> _The problem_
Exact reproduction required: the lines below from the line with "Repositorio de Agustina" to the line with "Podés ver el", both ends included, and no others.

***** Provided records

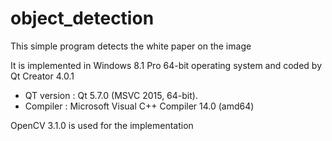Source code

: # object_detection
This simple program detects the white paper on the image

It is implemented in Windows 8.1 Pro 64-bit operating system and coded by Qt Creator 4.0.1 
- QT version : Qt 5.7.0 (MSVC 2015, 64-bit).
- Compiler   : Microsoft Visual C++ Compiler 14.0 (amd64)

OpenCV 3.1.0 is used for the implementation
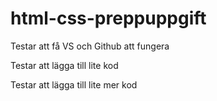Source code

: # html-css-preppuppgift
Testar att få VS och Github att fungera 


Testar att lägga till lite kod 

Testar att lägga till lite mer kod 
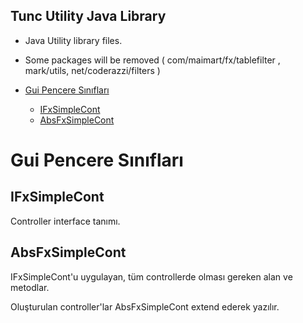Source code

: <h2>Tunc Utility Java Library</h2> 

- Java Utility library files. 

- Some packages will be removed ( com/maimart/fx/tablefilter , mark/utils,  net/coderazzi/filters )

- [Gui Pencere Sınıfları](#gui-pencere-sınıfları)
  - [IFxSimpleCont](#ifxsimplecont)
  - [AbsFxSimpleCont](#absfxsimplecont)

# Gui Pencere Sınıfları

## IFxSimpleCont 

Controller interface tanımı.

## AbsFxSimpleCont

IFxSimpleCont'u uygulayan, tüm controllerde olması gereken alan ve metodlar. 

Oluşturulan controller'lar AbsFxSimpleCont extend ederek yazılır.



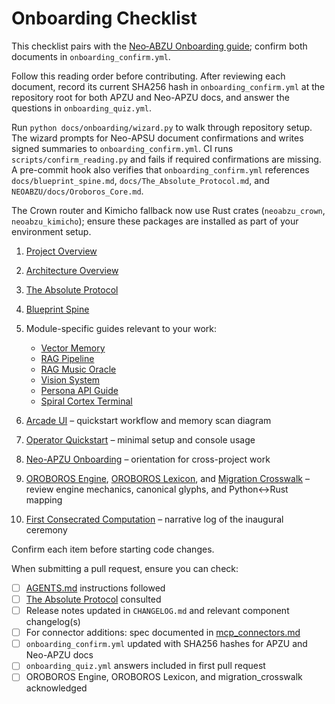 # Onboarding Checklist

This checklist pairs with the [Neo‑ABZU Onboarding guide](../../NEOABZU/docs/onboarding.md); confirm both documents in `onboarding_confirm.yml`.

Follow this reading order before contributing. After reviewing each document, record its current SHA256 hash in `onboarding_confirm.yml` at the repository root for both APZU and Neo-APZU docs, and answer the questions in `onboarding_quiz.yml`.

Run `python docs/onboarding/wizard.py` to walk through repository setup. The wizard prompts for Neo-APSU document confirmations and writes signed summaries to `onboarding_confirm.yml`. CI runs `scripts/confirm_reading.py` and fails if required confirmations are missing.
A pre-commit hook also verifies that `onboarding_confirm.yml` references `docs/blueprint_spine.md`, `docs/The_Absolute_Protocol.md`, and `NEOABZU/docs/Oroboros_Core.md`.

The Crown router and Kimicho fallback now use Rust crates (`neoabzu_crown`, `neoabzu_kimicho`); ensure these packages are installed as part of your environment setup.

1. [Project Overview](../project_overview.md)
2. [Architecture Overview](../architecture_overview.md)
3. [The Absolute Protocol](../The_Absolute_Protocol.md)
4. [Blueprint Spine](../blueprint_spine.md)
5. Module-specific guides relevant to your work:
   - [Vector Memory](../vector_memory.md)
   - [RAG Pipeline](../rag_pipeline.md)
   - [RAG Music Oracle](../rag_music_oracle.md)
   - [Vision System](../vision_system.md)
   - [Persona API Guide](../persona_api_guide.md)
   - [Spiral Cortex Terminal](../spiral_cortex_terminal.md)

6. [Arcade UI](../arcade_ui.md) – quickstart workflow and memory scan diagram
7. [Operator Quickstart](../operator_quickstart.md) – minimal setup and console usage
8. [Neo-APZU Onboarding](../../NEOABZU/docs/onboarding.md) – orientation for cross-project work
9. [OROBOROS Engine](../../NEOABZU/docs/OROBOROS_Engine.md), [OROBOROS Lexicon](../../NEOABZU/docs/OROBOROS_Lexicon.md), and [Migration Crosswalk](../../NEOABZU/docs/migration_crosswalk.md) – review engine mechanics, canonical glyphs, and Python↔Rust mapping
10. [First Consecrated Computation](../../NEOABZU/docs/Oroboros_Core.md#first-consecrated-computation) – narrative log of the inaugural ceremony

Confirm each item before starting code changes.

When submitting a pull request, ensure you can check:

- [ ] [AGENTS.md](../../AGENTS.md) instructions followed
- [ ] [The Absolute Protocol](../The_Absolute_Protocol.md) consulted
- [ ] Release notes updated in `CHANGELOG.md` and relevant component changelog(s)
- [ ] For connector additions: spec documented in [mcp_connectors.md](../mcp_connectors.md)
- [ ] `onboarding_confirm.yml` updated with SHA256 hashes for APZU and Neo-APZU docs
- [ ] `onboarding_quiz.yml` answers included in first pull request
- [ ] OROBOROS Engine, OROBOROS Lexicon, and migration_crosswalk acknowledged
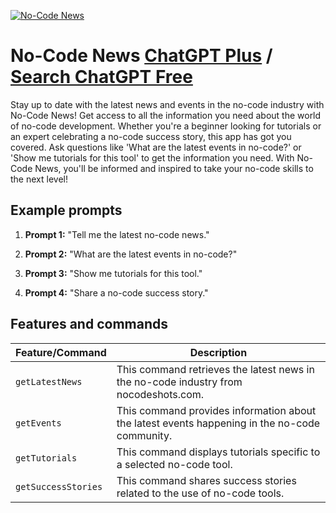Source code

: 
[![No-Code News](https://files.oaiusercontent.com/file-nu7DQUdbAnUA4RniBhTxBOHL?se=2123-10-17T06%3A32%3A44Z&sp=r&sv=2021-08-06&sr=b&rscc=max-age%3D31536000%2C%20immutable&rscd=attachment%3B%20filename%3D2dbcbfb3-8cb3-48f2-b38a-15ff8ff427cf.png&sig=hzJNg5dSlooTN7ZvGoECfis3ctrpHTggimQGJY2oiGc%3D)](https://chat.openai.com/g/g-t2KCsqk91-no-code-news)

# No-Code News [ChatGPT Plus](https://chat.openai.com/g/g-t2KCsqk91-no-code-news) / [Search ChatGPT Free](https://gptcall.net/index.html#/?search=No-Code%20News)

Stay up to date with the latest news and events in the no-code industry with No-Code News! Get access to all the information you need about the world of no-code development. Whether you're a beginner looking for tutorials or an expert celebrating a no-code success story, this app has got you covered. Ask questions like 'What are the latest events in no-code?' or 'Show me tutorials for this tool' to get the information you need. With No-Code News, you'll be informed and inspired to take your no-code skills to the next level!

## Example prompts

1. **Prompt 1:** "Tell me the latest no-code news."

2. **Prompt 2:** "What are the latest events in no-code?"

3. **Prompt 3:** "Show me tutorials for this tool."

4. **Prompt 4:** "Share a no-code success story."


## Features and commands

| Feature/Command | Description |
| --- | --- |
| `getLatestNews` | This command retrieves the latest news in the no-code industry from nocodeshots.com. |
| `getEvents` | This command provides information about the latest events happening in the no-code community. |
| `getTutorials` | This command displays tutorials specific to a selected no-code tool. |
| `getSuccessStories` | This command shares success stories related to the use of no-code tools. |


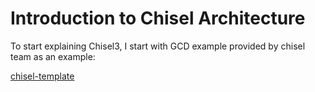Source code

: # Introduction to Chisel Architecture


To start explaining Chisel3, I start with GCD example provided by chisel team as an example:

[chisel-template](https://github.com/freechipsproject/chisel-template)
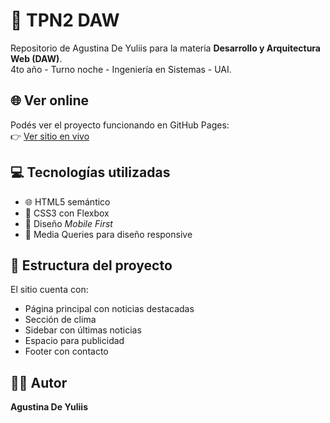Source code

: # 📰 TPN2 DAW
Repositorio de Agustina De Yuliis para la materia **Desarrollo y Arquitectura Web (DAW)**.  
4to año - Turno noche - Ingeniería en Sistemas - UAI.

## 🌐 Ver online
Podés ver el proyecto funcionando en GitHub Pages:  
👉 [Ver sitio en vivo](https://agudev.github.io/diario-web/) <!-- Reemplazá con tu link real -->

## 💻 Tecnologías utilizadas
- 🌐 HTML5 semántico
- 🎨 CSS3 con Flexbox
- 📱 Diseño *Mobile First*
- 🧩 Media Queries para diseño responsive

## 📁 Estructura del proyecto
El sitio cuenta con:
- Página principal con noticias destacadas
- Sección de clima
- Sidebar con últimas noticias
- Espacio para publicidad
- Footer con contacto

## 🧑‍💻 Autor
**Agustina De Yuliis**  

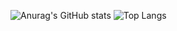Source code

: ![Anurag's GitHub stats](https://github-readme-stats.vercel.app/api?username=boms03&show_icons=true&theme=highcontrast) ![Top Langs](https://github-readme-stats.vercel.app/api/top-langs/?username=boms03&layout=compact&theme=highcontrast)
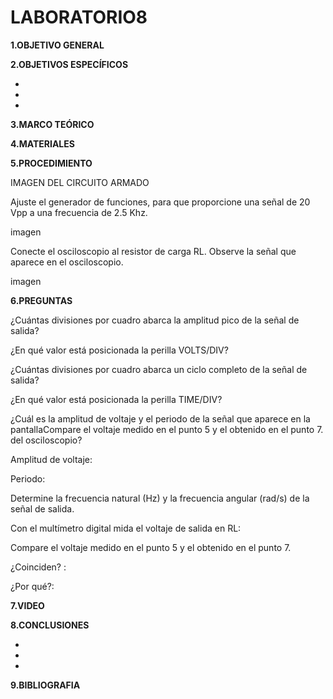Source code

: # LABORATORIO8

**1.OBJETIVO GENERAL**

**2.OBJETIVOS ESPECÍFICOS**

-

-

-

**3.MARCO TEÓRICO**

**4.MATERIALES**


**5.PROCEDIMIENTO**

IMAGEN DEL CIRCUITO ARMADO 

Ajuste el generador de funciones, para que proporcione una señal de 20 Vpp a
una frecuencia de 2.5 Khz.

imagen 

Conecte el osciloscopio al resistor de carga RL. Observe la señal que aparece en
el osciloscopio.

imagen 

**6.PREGUNTAS**

¿Cuántas divisiones por cuadro abarca la amplitud pico de la señal de salida?



¿En qué valor está posicionada la perilla VOLTS/DIV?



¿Cuántas divisiones por cuadro abarca un ciclo completo de la señal de salida?



¿En qué valor está posicionada la perilla TIME/DIV?



¿Cuál es la amplitud de voltaje y el periodo de la señal que aparece en la pantallaCompare el voltaje medido en el punto 5 y el obtenido en el punto 7.
del osciloscopio?

Amplitud de voltaje:

Periodo:

Determine la frecuencia natural (Hz) y la frecuencia angular (rad/s) de la señal de
salida.



Con el multímetro digital mida el voltaje de salida en RL:


Compare el voltaje medido en el punto 5 y el obtenido en el punto 7.

¿Coinciden? :

¿Por qué?:


**7.VIDEO**



**8.CONCLUSIONES**

-

-

-

**9.BIBLIOGRAFIA**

**********

> _The answer_
Repositorio de Agustina De Yuliis para la materia **Desarrollo y Arquitectura Web (DAW)**.  
4to año - Turno noche - Ingeniería en Sistemas - UAI.

## 🌐 Ver online
Podés ver el proyecto funcionando en GitHub Pages:  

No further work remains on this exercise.